Activity: Retype the listing that follows, exactly as written.

╭─ Dataset excerpts

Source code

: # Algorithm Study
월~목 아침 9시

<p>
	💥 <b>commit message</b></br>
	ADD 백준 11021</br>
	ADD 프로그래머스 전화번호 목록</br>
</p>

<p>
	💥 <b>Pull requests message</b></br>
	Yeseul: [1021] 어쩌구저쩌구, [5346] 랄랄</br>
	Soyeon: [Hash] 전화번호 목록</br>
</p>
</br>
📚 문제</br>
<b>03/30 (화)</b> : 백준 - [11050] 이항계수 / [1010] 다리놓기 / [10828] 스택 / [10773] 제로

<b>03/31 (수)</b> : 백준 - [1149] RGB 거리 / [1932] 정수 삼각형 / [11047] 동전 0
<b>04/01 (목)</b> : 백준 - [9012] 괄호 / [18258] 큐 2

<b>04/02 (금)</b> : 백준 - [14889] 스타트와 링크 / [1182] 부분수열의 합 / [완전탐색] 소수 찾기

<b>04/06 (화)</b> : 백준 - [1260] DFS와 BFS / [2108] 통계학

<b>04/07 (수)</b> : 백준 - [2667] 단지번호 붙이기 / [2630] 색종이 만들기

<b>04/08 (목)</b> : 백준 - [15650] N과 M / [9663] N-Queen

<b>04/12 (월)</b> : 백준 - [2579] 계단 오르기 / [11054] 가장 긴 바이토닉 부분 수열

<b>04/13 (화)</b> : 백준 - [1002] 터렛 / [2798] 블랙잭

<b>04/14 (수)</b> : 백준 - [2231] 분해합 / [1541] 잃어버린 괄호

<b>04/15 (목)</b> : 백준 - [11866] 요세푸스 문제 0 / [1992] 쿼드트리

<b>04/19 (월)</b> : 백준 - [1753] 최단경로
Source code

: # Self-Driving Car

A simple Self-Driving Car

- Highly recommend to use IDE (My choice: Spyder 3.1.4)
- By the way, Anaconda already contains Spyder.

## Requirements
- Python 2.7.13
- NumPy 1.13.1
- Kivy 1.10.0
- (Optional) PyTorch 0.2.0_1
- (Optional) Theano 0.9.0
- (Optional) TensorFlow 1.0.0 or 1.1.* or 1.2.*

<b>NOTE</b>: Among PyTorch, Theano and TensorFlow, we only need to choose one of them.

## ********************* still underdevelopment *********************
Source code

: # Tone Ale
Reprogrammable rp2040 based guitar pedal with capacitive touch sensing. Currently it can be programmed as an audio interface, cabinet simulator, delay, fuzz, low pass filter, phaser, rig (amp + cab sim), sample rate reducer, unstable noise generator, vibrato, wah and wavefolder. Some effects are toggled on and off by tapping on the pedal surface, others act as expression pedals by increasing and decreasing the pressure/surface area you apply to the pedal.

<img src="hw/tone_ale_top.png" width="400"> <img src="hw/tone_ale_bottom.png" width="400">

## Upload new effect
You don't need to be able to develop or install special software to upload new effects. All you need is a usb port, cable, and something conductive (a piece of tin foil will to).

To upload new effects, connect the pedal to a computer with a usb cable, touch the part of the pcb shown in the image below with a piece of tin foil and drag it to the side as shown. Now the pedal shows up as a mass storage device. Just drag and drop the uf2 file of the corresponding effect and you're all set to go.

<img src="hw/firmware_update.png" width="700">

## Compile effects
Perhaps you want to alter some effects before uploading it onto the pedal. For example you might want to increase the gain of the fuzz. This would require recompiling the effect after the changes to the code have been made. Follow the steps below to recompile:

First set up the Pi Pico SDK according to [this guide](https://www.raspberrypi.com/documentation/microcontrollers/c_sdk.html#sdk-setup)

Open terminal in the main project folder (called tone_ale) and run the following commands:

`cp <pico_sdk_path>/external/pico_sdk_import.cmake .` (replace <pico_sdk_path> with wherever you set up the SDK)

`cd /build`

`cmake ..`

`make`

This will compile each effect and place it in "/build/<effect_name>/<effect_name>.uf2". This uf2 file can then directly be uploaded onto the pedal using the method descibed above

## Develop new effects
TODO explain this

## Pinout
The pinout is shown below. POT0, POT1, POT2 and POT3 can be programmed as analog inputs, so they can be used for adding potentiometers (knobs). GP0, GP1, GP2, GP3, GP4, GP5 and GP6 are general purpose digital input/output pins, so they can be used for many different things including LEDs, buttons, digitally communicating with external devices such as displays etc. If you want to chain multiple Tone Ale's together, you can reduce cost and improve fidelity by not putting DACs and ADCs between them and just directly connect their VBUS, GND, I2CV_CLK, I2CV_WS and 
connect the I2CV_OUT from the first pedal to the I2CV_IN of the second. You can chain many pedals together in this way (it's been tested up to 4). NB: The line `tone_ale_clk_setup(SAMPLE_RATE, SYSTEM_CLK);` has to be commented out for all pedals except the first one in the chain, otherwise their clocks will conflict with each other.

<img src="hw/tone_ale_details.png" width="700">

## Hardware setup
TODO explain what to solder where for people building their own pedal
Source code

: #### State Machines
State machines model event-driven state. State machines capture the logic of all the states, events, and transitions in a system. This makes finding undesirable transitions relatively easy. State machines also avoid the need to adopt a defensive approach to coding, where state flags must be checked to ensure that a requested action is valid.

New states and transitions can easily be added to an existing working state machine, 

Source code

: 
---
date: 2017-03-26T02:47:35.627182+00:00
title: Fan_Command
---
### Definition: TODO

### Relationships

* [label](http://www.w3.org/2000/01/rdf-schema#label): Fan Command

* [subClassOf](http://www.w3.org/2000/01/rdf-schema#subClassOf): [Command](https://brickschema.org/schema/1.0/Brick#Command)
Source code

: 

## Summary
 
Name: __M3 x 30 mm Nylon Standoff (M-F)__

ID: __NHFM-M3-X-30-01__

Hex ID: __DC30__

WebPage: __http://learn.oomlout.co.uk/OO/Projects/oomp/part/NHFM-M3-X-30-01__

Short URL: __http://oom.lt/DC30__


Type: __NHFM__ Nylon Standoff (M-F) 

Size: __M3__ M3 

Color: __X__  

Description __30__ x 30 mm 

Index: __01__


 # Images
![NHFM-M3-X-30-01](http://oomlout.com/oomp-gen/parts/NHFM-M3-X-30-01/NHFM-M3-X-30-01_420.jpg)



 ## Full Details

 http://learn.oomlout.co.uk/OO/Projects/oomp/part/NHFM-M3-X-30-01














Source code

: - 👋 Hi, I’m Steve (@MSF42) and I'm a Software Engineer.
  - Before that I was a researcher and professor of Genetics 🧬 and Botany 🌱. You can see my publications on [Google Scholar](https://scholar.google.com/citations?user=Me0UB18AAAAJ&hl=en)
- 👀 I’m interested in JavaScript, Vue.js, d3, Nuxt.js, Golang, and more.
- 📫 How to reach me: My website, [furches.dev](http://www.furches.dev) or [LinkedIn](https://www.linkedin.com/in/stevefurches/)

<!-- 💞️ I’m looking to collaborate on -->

╰─

Answer to the problem:
Source code

: # Algorithm Study
월~목 아침 9시

<p>
	💥 <b>commit message</b></br>
	ADD 백준 11021</br>
	ADD 프로그래머스 전화번호 목록</br>
</p>

<p>
	💥 <b>Pull requests message</b></br>
	Yeseul: [1021] 어쩌구저쩌구, [5346] 랄랄</br>
	Soyeon: [Hash] 전화번호 목록</br>
</p>
</br>
📚 문제</br>
<b>03/30 (화)</b> : 백준 - [11050] 이항계수 / [1010] 다리놓기 / [10828] 스택 / [10773] 제로

<b>03/31 (수)</b> : 백준 - [1149] RGB 거리 / [1932] 정수 삼각형 / [11047] 동전 0
<b>04/01 (목)</b> : 백준 - [9012] 괄호 / [18258] 큐 2

<b>04/02 (금)</b> : 백준 - [14889] 스타트와 링크 / [1182] 부분수열의 합 / [완전탐색] 소수 찾기

<b>04/06 (화)</b> : 백준 - [1260] DFS와 BFS / [2108] 통계학

<b>04/07 (수)</b> : 백준 - [2667] 단지번호 붙이기 / [2630] 색종이 만들기

<b>04/08 (목)</b> : 백준 - [15650] N과 M / [9663] N-Queen

<b>04/12 (월)</b> : 백준 - [2579] 계단 오르기 / [11054] 가장 긴 바이토닉 부분 수열

<b>04/13 (화)</b> : 백준 - [1002] 터렛 / [2798] 블랙잭

<b>04/14 (수)</b> : 백준 - [2231] 분해합 / [1541] 잃어버린 괄호

<b>04/15 (목)</b> : 백준 - [11866] 요세푸스 문제 0 / [1992] 쿼드트리

<b>04/19 (월)</b> : 백준 - [1753] 최단경로
Source code

: # Self-Driving Car

A simple Self-Driving Car

- Highly recommend to use IDE (My choice: Spyder 3.1.4)
- By the way, Anaconda already contains Spyder.

## Requirements
- Python 2.7.13
- NumPy 1.13.1
- Kivy 1.10.0
- (Optional) PyTorch 0.2.0_1
- (Optional) Theano 0.9.0
- (Optional) TensorFlow 1.0.0 or 1.1.* or 1.2.*

<b>NOTE</b>: Among PyTorch, Theano and TensorFlow, we only need to choose one of them.

## ********************* still underdevelopment *********************
Source code

: # Tone Ale
Reprogrammable rp2040 based guitar pedal with capacitive touch sensing. Currently it can be programmed as an audio interface, cabinet simulator, delay, fuzz, low pass filter, phaser, rig (amp + cab sim), sample rate reducer, unstable noise generator, vibrato, wah and wavefolder. Some effects are toggled on and off by tapping on the pedal surface, others act as expression pedals by increasing and decreasing the pressure/surface area you apply to the pedal.

<img src="hw/tone_ale_top.png" width="400"> <img src="hw/tone_ale_bottom.png" width="400">

## Upload new effect
You don't need to be able to develop or install special software to upload new effects. All you need is a usb port, cable, and something conductive (a piece of tin foil will to).

To upload new effects, connect the pedal to a computer with a usb cable, touch the part of the pcb shown in the image below with a piece of tin foil and drag it to the side as shown. Now the pedal shows up as a mass storage device. Just drag and drop the uf2 file of the corresponding effect and you're all set to go.

<img src="hw/firmware_update.png" width="700">

## Compile effects
Perhaps you want to alter some effects before uploading it onto the pedal. For example you might want to increase the gain of the fuzz. This would require recompiling the effect after the changes to the code have been made. Follow the steps below to recompile:

First set up the Pi Pico SDK according to [this guide](https://www.raspberrypi.com/documentation/microcontrollers/c_sdk.html#sdk-setup)

Open terminal in the main project folder (called tone_ale) and run the following commands:

`cp <pico_sdk_path>/external/pico_sdk_import.cmake .` (replace <pico_sdk_path> with wherever you set up the SDK)

`cd /build`

`cmake ..`

`make`

This will compile each effect and place it in "/build/<effect_name>/<effect_name>.uf2". This uf2 file can then directly be uploaded onto the pedal using the method descibed above

## Develop new effects
TODO explain this

## Pinout
The pinout is shown below. POT0, POT1, POT2 and POT3 can be programmed as analog inputs, so they can be used for adding potentiometers (knobs). GP0, GP1, GP2, GP3, GP4, GP5 and GP6 are general purpose digital input/output pins, so they can be used for many different things including LEDs, buttons, digitally communicating with external devices such as displays etc. If you want to chain multiple Tone Ale's together, you can reduce cost and improve fidelity by not putting DACs and ADCs between them and just directly connect their VBUS, GND, I2CV_CLK, I2CV_WS and 
connect the I2CV_OUT from the first pedal to the I2CV_IN of the second. You can chain many pedals together in this way (it's been tested up to 4). NB: The line `tone_ale_clk_setup(SAMPLE_RATE, SYSTEM_CLK);` has to be commented out for all pedals except the first one in the chain, otherwise their clocks will conflict with each other.

<img src="hw/tone_ale_details.png" width="700">

## Hardware setup
TODO explain what to solder where for people building their own pedal
Source code

: #### State Machines
State machines model event-driven state. State machines capture the logic of all the states, events, and transitions in a system. This makes finding undesirable transitions relatively easy. State machines also avoid the need to adopt a defensive approach to coding, where state flags must be checked to ensure that a requested action is valid.

New states and transitions can easily be added to an existing working state machine, 

Source code

: 
---
date: 2017-03-26T02:47:35.627182+00:00
title: Fan_Command
---
### Definition: TODO

### Relationships

* [label](http://www.w3.org/2000/01/rdf-schema#label): Fan Command

* [subClassOf](http://www.w3.org/2000/01/rdf-schema#subClassOf): [Command](https://brickschema.org/schema/1.0/Brick#Command)
Source code

: 

## Summary
 
Name: __M3 x 30 mm Nylon Standoff (M-F)__

ID: __NHFM-M3-X-30-01__

Hex ID: __DC30__

WebPage: __http://learn.oomlout.co.uk/OO/Projects/oomp/part/NHFM-M3-X-30-01__

Short URL: __http://oom.lt/DC30__


Type: __NHFM__ Nylon Standoff (M-F) 

Size: __M3__ M3 

Color: __X__  

Description __30__ x 30 mm 

Index: __01__


 # Images
![NHFM-M3-X-30-01](http://oomlout.com/oomp-gen/parts/NHFM-M3-X-30-01/NHFM-M3-X-30-01_420.jpg)



 ## Full Details

 http://learn.oomlout.co.uk/OO/Projects/oomp/part/NHFM-M3-X-30-01














Source code

: - 👋 Hi, I’m Steve (@MSF42) and I'm a Software Engineer.
  - Before that I was a researcher and professor of Genetics 🧬 and Botany 🌱. You can see my publications on [Google Scholar](https://scholar.google.com/citations?user=Me0UB18AAAAJ&hl=en)
- 👀 I’m interested in JavaScript, Vue.js, d3, Nuxt.js, Golang, and more.
- 📫 How to reach me: My website, [furches.dev](http://www.furches.dev) or [LinkedIn](https://www.linkedin.com/in/stevefurches/)

<!-- 💞️ I’m looking to collaborate on -->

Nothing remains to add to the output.